▶ [What is required]
What is needed is an exact repetition of the lines below, from the first one through the one holding "다음 kext들은 Kext Utility를 이용하여 설치하시면 됩니다.", with no pictures and nothing else.

▶ [Stored dataset items]
____
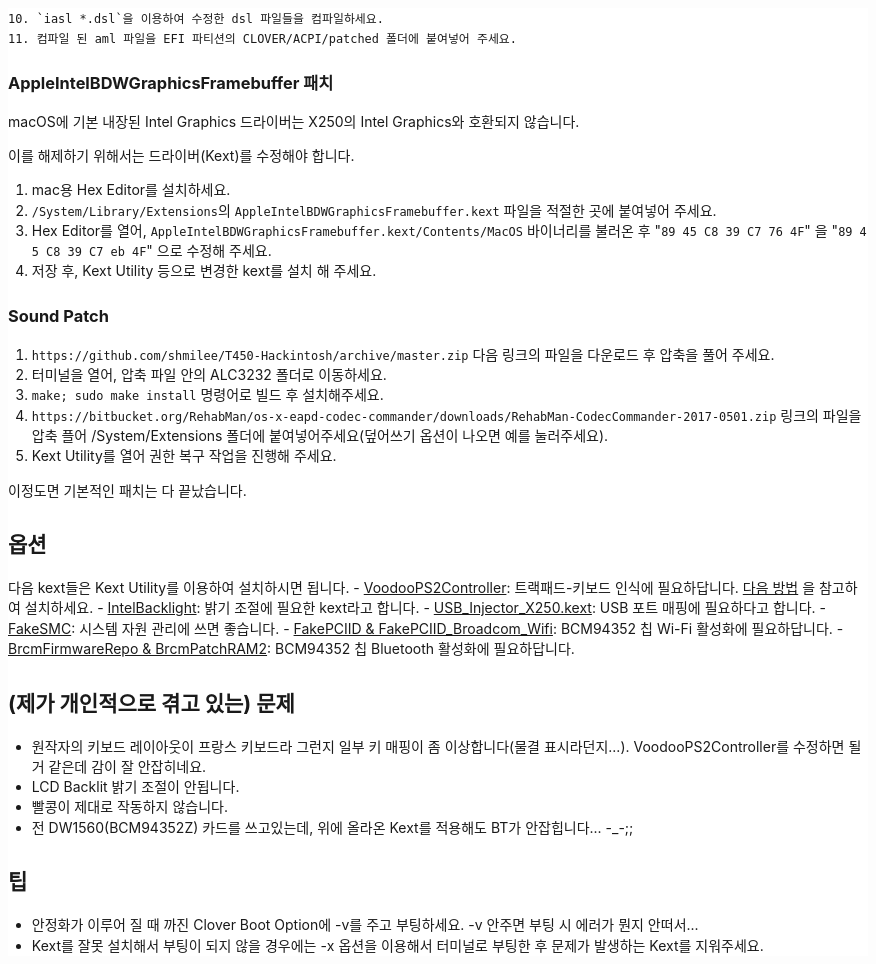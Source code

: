 	10. `iasl *.dsl`을 이용하여 수정한 dsl 파일들을 컴파일하세요.
	11. 컴파일 된 aml 파일을 EFI 파티션의 CLOVER/ACPI/patched 폴더에 붙여넣어 주세요.
### AppleIntelBDWGraphicsFramebuffer 패치
macOS에 기본 내장된 Intel Graphics 드라이버는 X250의 Intel Graphics와 호환되지 않습니다.

이를 해제하기 위해서는 드라이버(Kext)를 수정해야 합니다.
1. mac용 Hex Editor를 설치하세요.
2. `/System/Library/Extensions`의 `AppleIntelBDWGraphicsFramebuffer.kext` 파일을 적절한 곳에 붙여넣어 주세요.
3. Hex Editor를 열어, `AppleIntelBDWGraphicsFramebuffer.kext/Contents/MacOS` 바이너리를 불러온 후 
"`89 45 C8 39 C7 76 4F`" 을 "`89 45 C8 39 C7 eb 4F`" 으로 수정해 주세요.
4. 저장 후, Kext Utility 등으로 변경한 kext를 설치 해 주세요.

### Sound Patch
1. `https://github.com/shmilee/T450-Hackintosh/archive/master.zip` 다음 링크의 파일을 다운로드 후 압축을 풀어 주세요.
2. 터미널을 열어, 압축 파일 안의 ALC3232 폴더로 이동하세요.
3. `make; sudo make install` 명령어로 빌드 후 설치해주세요.
4. `https://bitbucket.org/RehabMan/os-x-eapd-codec-commander/downloads/RehabMan-CodecCommander-2017-0501.zip` 링크의 파일을 압축 플어 /System/Extensions 폴더에 붙여넣어주세요(덮어쓰기 옵션이 나오면 예를 눌러주세요).
5. Kext Utility를 열어 권한 복구 작업을 진행해 주세요.

이정도면 기본적인 패치는 다 끝났습니다.

## 옵션 
다음 kext들은 Kext Utility를 이용하여 설치하시면 됩니다.
	- [VoodooPS2Controller](https://bitbucket.org/RehabMan/os-x-voodoo-ps2-controller/downloads/): 트랙패드-키보드 인식에 필요하답니다. [다음 방법](https://github.com/RehabMan/OS-X-Voodoo-PS2-Controller/wiki/How-to-Install) 을 참고하여 설치하세요.
	- [IntelBacklight](https://bitbucket.org/RehabMan/os-x-intel-backlight/downloads): 밝기 조절에 필요한 kext라고 합니다.
	- [USB_Injector_X250.kext](https://www.tonymacx86.com/attachments/kexts-zip.218178/): USB 포트 매핑에 필요하다고 합니다.
	- [FakeSMC](https://bitbucket.org/RehabMan/os-x-fakesmc-kozlek/downloads): 시스템 자원 관리에 쓰면 좋습니다.
	- [FakePCIID & FakePCIID_Broadcom_Wifi](https://bitbucket.org/RehabMan/os-x-fake-pci-id/downloads): BCM94352 칩 Wi-Fi 활성화에 필요하답니다.
	- [BrcmFirmwareRepo & BrcmPatchRAM2](https://bitbucket.org/RehabMan/os-x-brcmpatchram/downloads): BCM94352 칩 Bluetooth 활성화에 필요하답니다.

## (제가 개인적으로 겪고 있는) 문제
- 원작자의 키보드 레이아웃이 프랑스 키보드라 그런지 일부 키 매핑이 좀 이상합니다(물결 표시라던지...). VoodooPS2Controller를 수정하면 될거 같은데 감이 잘 안잡히네요.
- LCD Backlit 밝기 조절이 안됩니다.
- 빨콩이 제대로 작동하지 않습니다. 
- 전 DW1560(BCM94352Z) 카드를 쓰고있는데, 위에 올라온 Kext를 적용해도 BT가 안잡힙니다... -_-;;

## 팁
- 안정화가 이루어 질 때 까진 Clover Boot Option에 -v를 주고 부팅하세요. -v 안주면 부팅 시 에러가 뭔지 안떠서...
- Kext를 잘못 설치해서 부팅이 되지 않을 경우에는 -x 옵션을 이용해서 터미널로 부팅한 후 문제가 발생하는 Kext를 지워주세요.
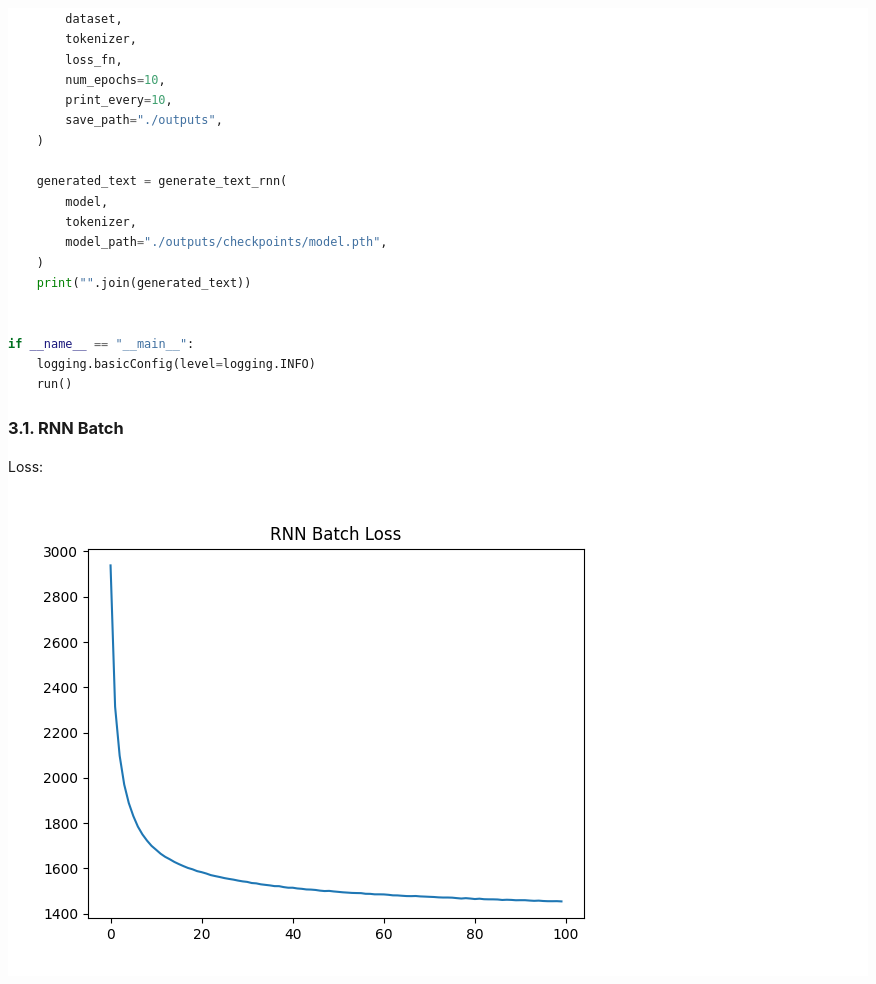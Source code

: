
 ```python
        dataset,
        tokenizer,
        loss_fn,
        num_epochs=10,
        print_every=10,
        save_path="./outputs",
    )

    generated_text = generate_text_rnn(
        model,
        tokenizer,
        model_path="./outputs/checkpoints/model.pth",
    )
    print("".join(generated_text))


if __name__ == "__main__":
    logging.basicConfig(level=logging.INFO)
    run()
```

### 3.1. RNN Batch

Loss:

![picture 8](assets/img-20250430-172122084.png)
____
▶ [Reply to the exercise]
Source code

: 	10. `iasl *.dsl`을 이용하여 수정한 dsl 파일들을 컴파일하세요.
	11. 컴파일 된 aml 파일을 EFI 파티션의 CLOVER/ACPI/patched 폴더에 붙여넣어 주세요.
### AppleIntelBDWGraphicsFramebuffer 패치
macOS에 기본 내장된 Intel Graphics 드라이버는 X250의 Intel Graphics와 호환되지 않습니다.

이를 해제하기 위해서는 드라이버(Kext)를 수정해야 합니다.
1. mac용 Hex Editor를 설치하세요.
2. `/System/Library/Extensions`의 `AppleIntelBDWGraphicsFramebuffer.kext` 파일을 적절한 곳에 붙여넣어 주세요.
3. Hex Editor를 열어, `AppleIntelBDWGraphicsFramebuffer.kext/Contents/MacOS` 바이너리를 불러온 후 
"`89 45 C8 39 C7 76 4F`" 을 "`89 45 C8 39 C7 eb 4F`" 으로 수정해 주세요.
4. 저장 후, Kext Utility 등으로 변경한 kext를 설치 해 주세요.

### Sound Patch
1. `https://github.com/shmilee/T450-Hackintosh/archive/master.zip` 다음 링크의 파일을 다운로드 후 압축을 풀어 주세요.
2. 터미널을 열어, 압축 파일 안의 ALC3232 폴더로 이동하세요.
3. `make; sudo make install` 명령어로 빌드 후 설치해주세요.
4. `https://bitbucket.org/RehabMan/os-x-eapd-codec-commander/downloads/RehabMan-CodecCommander-2017-0501.zip` 링크의 파일을 압축 플어 /System/Extensions 폴더에 붙여넣어주세요(덮어쓰기 옵션이 나오면 예를 눌러주세요).
5. Kext Utility를 열어 권한 복구 작업을 진행해 주세요.

이정도면 기본적인 패치는 다 끝났습니다.

## 옵션 
다음 kext들은 Kext Utility를 이용하여 설치하시면 됩니다.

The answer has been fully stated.